→ **About this task**
Which lines of the data below hold "width"? Copy each of them.

→ **Records provided**
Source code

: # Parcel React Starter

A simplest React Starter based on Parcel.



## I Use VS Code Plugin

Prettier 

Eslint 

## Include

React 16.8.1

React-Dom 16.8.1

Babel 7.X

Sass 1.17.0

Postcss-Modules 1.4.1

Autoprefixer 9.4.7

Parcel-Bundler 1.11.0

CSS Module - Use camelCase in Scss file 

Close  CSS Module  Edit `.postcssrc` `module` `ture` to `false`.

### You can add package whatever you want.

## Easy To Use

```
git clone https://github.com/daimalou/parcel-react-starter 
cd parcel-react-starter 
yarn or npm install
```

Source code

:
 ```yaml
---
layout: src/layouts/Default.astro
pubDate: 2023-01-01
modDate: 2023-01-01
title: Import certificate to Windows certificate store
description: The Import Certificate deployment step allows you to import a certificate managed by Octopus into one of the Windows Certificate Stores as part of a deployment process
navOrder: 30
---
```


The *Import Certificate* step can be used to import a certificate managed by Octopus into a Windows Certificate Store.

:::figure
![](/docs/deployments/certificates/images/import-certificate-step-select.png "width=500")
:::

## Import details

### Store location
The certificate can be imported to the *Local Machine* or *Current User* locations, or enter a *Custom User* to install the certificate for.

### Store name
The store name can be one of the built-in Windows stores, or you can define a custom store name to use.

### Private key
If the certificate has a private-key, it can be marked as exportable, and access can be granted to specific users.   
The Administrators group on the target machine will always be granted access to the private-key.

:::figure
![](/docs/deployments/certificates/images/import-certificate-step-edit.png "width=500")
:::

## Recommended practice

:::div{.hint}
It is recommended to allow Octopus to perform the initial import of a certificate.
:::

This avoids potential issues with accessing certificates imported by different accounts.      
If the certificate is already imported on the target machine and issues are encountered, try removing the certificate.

→ **Solution to the exercise**
![](/docs/deployments/certificates/images/import-certificate-step-select.png "width=500")
![](/docs/deployments/certificates/images/import-certificate-step-edit.png "width=500")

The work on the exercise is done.